Responding to Media Failure
Responding to User Error

1.8.1 Responding to Media Failure

Database operation after a media failure of online redo log files or control files depends on whether the online redo log or control file is protected by multiplexing, as recommended. When an online redo log or control file is multiplexed, multiple copies of the file are maintained on the system. Multiplexed files should be stored on separate disks.

If a media failure damages a disk containing one copy of a multiplexed online redo log, then the database can usually continue to operate without significant interruption. Damage to a nonmultiplexed online redo log causes database operation to halt and may cause permanent loss of data.

Damage to any control file, whether it is multiplexed or not, halts database operation when the database attempts to read or write to the damaged control file (which happens frequently, for example at every checkpoint and log switch).

Media failures are either read errors or write errors. In a read error, the instance cannot read a datafile and an operating system error is returned to the application, along with an error indicating that the file cannot be found, cannot be opened, or cannot be read.

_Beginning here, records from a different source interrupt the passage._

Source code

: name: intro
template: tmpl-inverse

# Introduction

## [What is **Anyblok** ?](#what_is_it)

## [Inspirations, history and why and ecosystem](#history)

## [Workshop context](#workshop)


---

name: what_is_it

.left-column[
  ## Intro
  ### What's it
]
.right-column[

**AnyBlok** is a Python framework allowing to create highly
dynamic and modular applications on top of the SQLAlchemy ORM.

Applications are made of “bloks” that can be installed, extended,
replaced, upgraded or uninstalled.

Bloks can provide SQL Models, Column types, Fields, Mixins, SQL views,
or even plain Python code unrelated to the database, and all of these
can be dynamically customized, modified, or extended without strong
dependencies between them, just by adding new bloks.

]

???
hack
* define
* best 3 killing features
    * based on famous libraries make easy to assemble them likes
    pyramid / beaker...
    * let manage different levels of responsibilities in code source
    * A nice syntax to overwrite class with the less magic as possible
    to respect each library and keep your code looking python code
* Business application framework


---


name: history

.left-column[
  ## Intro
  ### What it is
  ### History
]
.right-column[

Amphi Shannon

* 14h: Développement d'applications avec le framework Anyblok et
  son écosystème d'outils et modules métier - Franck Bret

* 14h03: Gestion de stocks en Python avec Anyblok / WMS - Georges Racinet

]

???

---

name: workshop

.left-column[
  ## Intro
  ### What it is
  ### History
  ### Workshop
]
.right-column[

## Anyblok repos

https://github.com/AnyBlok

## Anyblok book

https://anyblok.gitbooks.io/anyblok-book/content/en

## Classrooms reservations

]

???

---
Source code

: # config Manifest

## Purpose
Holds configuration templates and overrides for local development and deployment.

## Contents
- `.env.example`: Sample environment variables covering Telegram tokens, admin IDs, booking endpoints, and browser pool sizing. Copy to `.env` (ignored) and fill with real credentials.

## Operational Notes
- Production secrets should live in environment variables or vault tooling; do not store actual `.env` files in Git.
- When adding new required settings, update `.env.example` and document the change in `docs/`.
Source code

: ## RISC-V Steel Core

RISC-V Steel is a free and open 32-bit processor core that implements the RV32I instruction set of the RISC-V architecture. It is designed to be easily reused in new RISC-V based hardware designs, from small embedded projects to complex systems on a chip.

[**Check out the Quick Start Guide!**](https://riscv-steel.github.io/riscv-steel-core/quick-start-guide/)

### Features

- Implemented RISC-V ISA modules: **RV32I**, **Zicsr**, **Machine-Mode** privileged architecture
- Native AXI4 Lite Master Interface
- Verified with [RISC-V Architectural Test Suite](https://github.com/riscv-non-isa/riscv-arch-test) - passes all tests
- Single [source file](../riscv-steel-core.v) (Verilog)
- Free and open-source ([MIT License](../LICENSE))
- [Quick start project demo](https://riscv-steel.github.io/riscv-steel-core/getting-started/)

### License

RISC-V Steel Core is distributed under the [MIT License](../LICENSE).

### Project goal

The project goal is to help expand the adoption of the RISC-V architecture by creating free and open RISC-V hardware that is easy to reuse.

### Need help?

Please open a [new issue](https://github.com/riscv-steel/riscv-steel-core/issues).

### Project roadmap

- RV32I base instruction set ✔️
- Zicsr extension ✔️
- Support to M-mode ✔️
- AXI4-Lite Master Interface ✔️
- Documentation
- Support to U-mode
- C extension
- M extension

The database continues to run, but the error is returned each time an unsuccessful read occurs. At the next checkpoint, a write error will occur when the database attempts to write the file header as part of the standard checkpoint process.

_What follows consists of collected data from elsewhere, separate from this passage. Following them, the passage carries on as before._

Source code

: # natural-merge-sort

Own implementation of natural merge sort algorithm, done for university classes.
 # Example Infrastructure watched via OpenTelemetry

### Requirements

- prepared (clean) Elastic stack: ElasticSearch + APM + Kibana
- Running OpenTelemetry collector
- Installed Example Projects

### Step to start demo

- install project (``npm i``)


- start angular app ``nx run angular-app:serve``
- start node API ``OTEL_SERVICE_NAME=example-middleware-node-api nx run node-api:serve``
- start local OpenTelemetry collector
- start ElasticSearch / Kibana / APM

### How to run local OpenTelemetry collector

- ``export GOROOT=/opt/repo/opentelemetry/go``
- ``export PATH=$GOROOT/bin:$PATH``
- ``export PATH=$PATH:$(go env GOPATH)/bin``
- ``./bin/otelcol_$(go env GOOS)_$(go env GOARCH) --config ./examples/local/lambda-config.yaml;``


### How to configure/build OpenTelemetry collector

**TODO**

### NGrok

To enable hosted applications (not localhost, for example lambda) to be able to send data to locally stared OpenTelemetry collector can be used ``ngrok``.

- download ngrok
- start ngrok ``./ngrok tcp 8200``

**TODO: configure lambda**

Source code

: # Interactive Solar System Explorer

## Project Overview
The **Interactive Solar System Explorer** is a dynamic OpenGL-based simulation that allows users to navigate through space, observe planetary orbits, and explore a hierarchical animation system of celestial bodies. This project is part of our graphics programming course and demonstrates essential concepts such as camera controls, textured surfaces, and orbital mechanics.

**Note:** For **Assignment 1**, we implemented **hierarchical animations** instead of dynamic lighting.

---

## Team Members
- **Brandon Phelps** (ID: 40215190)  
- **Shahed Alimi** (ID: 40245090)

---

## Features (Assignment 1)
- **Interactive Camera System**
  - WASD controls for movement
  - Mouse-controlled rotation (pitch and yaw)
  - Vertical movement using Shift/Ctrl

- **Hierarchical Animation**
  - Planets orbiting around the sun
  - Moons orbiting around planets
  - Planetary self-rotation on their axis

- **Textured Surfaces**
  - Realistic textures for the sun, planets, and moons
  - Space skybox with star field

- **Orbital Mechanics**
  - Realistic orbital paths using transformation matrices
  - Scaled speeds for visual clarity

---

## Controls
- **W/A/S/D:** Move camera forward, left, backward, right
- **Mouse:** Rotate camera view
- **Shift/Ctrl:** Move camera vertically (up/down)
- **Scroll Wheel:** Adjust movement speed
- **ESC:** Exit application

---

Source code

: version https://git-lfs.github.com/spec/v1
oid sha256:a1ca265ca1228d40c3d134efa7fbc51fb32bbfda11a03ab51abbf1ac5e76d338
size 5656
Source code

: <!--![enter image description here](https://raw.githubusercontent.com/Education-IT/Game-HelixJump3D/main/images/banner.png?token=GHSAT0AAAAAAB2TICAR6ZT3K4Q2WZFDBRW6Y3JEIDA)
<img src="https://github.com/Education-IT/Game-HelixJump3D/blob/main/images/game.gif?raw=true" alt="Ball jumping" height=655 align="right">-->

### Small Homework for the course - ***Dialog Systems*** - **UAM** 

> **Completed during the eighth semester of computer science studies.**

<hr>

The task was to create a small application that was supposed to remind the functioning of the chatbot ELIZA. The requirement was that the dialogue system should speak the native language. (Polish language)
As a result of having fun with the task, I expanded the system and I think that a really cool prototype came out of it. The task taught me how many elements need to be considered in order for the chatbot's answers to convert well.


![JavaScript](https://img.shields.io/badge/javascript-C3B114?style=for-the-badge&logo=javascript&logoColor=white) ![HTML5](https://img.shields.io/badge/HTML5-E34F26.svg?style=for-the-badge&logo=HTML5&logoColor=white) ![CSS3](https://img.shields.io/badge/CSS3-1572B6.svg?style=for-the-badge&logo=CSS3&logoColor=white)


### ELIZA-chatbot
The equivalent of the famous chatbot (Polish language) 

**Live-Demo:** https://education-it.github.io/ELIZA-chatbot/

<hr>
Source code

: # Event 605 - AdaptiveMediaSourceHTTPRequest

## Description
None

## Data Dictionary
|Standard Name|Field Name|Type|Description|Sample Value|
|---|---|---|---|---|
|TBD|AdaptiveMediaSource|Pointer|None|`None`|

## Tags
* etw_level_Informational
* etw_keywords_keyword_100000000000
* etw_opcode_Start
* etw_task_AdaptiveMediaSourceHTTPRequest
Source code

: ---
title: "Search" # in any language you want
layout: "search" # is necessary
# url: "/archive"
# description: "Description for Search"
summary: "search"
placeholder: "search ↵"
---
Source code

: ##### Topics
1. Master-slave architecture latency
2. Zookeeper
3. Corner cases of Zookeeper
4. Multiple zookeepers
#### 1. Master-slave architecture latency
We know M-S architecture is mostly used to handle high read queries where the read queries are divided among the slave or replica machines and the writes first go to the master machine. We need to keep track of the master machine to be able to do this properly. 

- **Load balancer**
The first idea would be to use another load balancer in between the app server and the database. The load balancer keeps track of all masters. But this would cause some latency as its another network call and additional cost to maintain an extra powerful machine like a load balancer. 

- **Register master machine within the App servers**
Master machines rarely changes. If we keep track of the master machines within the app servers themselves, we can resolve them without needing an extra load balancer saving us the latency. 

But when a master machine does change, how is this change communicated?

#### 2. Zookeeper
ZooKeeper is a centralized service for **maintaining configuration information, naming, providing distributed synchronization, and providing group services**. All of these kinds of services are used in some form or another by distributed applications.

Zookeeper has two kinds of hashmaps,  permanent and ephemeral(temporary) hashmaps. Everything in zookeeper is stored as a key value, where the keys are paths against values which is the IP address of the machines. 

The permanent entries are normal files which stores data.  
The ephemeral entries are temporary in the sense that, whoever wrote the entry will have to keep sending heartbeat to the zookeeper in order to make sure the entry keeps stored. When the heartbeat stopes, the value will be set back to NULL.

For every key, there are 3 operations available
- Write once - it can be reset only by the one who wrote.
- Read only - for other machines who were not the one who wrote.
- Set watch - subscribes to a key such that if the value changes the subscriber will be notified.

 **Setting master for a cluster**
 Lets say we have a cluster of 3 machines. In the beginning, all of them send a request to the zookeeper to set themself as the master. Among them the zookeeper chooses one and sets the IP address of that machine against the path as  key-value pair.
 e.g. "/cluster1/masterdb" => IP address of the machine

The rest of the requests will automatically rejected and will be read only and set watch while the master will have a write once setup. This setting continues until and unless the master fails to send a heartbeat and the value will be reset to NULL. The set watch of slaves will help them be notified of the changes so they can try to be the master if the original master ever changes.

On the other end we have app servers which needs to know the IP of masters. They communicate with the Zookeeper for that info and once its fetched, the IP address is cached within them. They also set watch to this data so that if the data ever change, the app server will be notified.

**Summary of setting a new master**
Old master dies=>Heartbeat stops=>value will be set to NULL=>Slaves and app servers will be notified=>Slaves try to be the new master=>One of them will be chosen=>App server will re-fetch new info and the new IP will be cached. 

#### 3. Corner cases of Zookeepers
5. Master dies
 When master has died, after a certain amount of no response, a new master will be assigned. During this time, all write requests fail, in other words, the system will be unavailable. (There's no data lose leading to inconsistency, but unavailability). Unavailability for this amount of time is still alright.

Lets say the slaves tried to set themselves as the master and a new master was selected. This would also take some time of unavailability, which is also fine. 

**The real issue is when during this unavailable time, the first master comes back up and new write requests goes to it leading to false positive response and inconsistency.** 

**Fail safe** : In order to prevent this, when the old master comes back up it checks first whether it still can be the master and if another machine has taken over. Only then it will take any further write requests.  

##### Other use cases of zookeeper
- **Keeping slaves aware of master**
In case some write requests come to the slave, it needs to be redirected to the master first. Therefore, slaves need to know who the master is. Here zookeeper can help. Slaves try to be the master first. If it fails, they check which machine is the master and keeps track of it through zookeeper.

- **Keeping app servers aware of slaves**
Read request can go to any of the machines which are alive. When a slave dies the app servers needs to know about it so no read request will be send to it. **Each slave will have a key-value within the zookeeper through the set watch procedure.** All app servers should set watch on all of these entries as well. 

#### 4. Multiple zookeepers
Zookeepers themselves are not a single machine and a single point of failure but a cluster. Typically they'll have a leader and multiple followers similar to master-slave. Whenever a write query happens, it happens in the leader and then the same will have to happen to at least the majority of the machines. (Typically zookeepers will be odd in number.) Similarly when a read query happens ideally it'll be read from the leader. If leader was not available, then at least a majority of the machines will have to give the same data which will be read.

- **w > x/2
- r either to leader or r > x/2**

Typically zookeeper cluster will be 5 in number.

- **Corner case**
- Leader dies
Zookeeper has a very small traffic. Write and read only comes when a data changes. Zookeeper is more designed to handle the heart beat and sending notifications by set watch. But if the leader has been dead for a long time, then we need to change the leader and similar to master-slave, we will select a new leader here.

The effect of a datafile write error depends upon which tablespace the datafile is in.

If the instance cannot write to a datafile in the SYSTEM tablespace, an undo tablespace (if the database is in automatic undo management mode, which is the preferred choice in Release 10g), or a datafile in a tablespace containing active rollback segments (if in manual undo management mode), then the database issues an error and shuts down the instance. All files in the SYSTEM tablespace and all datafiles containing rollback segments must be online in order for the database to operate properly.

If the instance cannot write to a datafile other than those in the preceding list, then the result depends on whether the database is running in ARCHIVELOG mode or not.

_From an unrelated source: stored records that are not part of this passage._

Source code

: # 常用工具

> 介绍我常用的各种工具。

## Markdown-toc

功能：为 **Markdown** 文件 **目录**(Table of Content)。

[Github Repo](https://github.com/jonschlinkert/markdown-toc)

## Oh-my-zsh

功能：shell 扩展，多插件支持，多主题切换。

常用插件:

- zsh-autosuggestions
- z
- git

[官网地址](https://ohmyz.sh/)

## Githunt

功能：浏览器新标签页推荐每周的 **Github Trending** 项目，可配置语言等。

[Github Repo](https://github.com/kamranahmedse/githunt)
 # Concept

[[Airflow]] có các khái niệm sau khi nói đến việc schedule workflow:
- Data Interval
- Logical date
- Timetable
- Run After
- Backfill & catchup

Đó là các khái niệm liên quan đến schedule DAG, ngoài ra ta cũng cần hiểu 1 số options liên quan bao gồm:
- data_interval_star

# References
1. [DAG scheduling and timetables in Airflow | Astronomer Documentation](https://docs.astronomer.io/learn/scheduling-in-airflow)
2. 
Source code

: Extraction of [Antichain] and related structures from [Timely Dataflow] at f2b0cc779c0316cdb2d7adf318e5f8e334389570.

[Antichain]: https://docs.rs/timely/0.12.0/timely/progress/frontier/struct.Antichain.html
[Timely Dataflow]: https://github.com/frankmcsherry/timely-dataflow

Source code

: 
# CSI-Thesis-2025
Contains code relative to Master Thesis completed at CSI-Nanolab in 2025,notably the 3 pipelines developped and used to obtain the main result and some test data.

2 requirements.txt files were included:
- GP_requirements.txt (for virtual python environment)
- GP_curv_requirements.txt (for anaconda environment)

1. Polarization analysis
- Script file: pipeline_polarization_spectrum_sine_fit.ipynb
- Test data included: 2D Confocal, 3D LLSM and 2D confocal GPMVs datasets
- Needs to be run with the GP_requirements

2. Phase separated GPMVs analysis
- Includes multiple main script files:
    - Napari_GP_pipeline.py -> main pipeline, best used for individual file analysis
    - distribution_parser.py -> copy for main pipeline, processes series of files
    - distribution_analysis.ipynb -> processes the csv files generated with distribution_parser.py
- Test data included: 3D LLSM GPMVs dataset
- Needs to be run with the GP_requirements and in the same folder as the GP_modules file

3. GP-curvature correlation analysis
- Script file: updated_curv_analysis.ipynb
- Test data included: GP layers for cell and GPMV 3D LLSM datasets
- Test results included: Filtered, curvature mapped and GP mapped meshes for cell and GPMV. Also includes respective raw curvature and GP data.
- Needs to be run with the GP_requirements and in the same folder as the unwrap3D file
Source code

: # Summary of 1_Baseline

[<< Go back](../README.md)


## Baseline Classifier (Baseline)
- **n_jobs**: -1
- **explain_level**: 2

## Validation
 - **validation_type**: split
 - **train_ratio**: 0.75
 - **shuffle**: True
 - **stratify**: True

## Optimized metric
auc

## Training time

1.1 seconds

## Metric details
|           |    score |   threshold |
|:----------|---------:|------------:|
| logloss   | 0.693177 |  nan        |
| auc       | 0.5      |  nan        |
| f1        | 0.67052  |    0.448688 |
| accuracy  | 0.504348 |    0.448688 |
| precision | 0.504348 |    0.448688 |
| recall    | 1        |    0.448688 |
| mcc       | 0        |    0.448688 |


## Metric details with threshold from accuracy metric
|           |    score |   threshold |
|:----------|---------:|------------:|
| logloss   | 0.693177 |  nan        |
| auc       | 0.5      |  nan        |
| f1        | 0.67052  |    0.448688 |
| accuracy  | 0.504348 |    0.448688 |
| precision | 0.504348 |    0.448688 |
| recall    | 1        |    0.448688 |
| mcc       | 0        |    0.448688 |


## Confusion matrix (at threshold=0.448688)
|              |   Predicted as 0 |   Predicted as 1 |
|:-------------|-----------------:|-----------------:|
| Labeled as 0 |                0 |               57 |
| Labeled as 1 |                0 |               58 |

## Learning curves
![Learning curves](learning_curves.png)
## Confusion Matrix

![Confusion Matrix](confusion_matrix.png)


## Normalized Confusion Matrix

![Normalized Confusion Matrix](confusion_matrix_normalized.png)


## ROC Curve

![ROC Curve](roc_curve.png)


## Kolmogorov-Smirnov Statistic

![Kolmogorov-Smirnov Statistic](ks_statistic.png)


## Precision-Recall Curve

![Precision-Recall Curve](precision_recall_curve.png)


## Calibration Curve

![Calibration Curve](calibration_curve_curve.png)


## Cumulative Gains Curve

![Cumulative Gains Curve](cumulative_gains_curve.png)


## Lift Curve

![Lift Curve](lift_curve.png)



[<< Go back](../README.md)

In ARCHIVELOG mode, the database records an error in the database writer trace file and takes the affected datafile offline. (All other datafiles in the tablespace containing this datafile remain online.) You can then rectify the underlying problem and restore and recover the affected tablespace.

In NOARCHIVELOG mode, the database writer background process DBWR fails, and the instance fails, the cause of the problem determines the required response. If the problem is temporary (for example, a disk controller was powered off), then crash recovery usually can be performed using the online redo log files. In such situations, the instance can be restarted without resorting to media recovery. However, if a datafile is damaged, then you must restore a consistent backup of the entire database.

1.8.2 Responding to User Error

Typically, a user error like dropping a table or deleting rows from a table requires one of the following responses:

Re-importing the dropped object, if a suitable export file exists or if the object is still available at a standby database
Performing tablespace point-in-time recovery (TSPITR) of one or more tablespaces
Re-entering the lost data manually, if a record of them exists
Returning the database to a past state using database point-in-time recovery
Using one of the flashback features of the Oracle database to recover from logical corruption by returning affected objects to a past state

The recovery options available to you will be a function of your backup strategy. For example, if you are running in NOARCHIVELOG mode then you have limited point-in-time recovery options.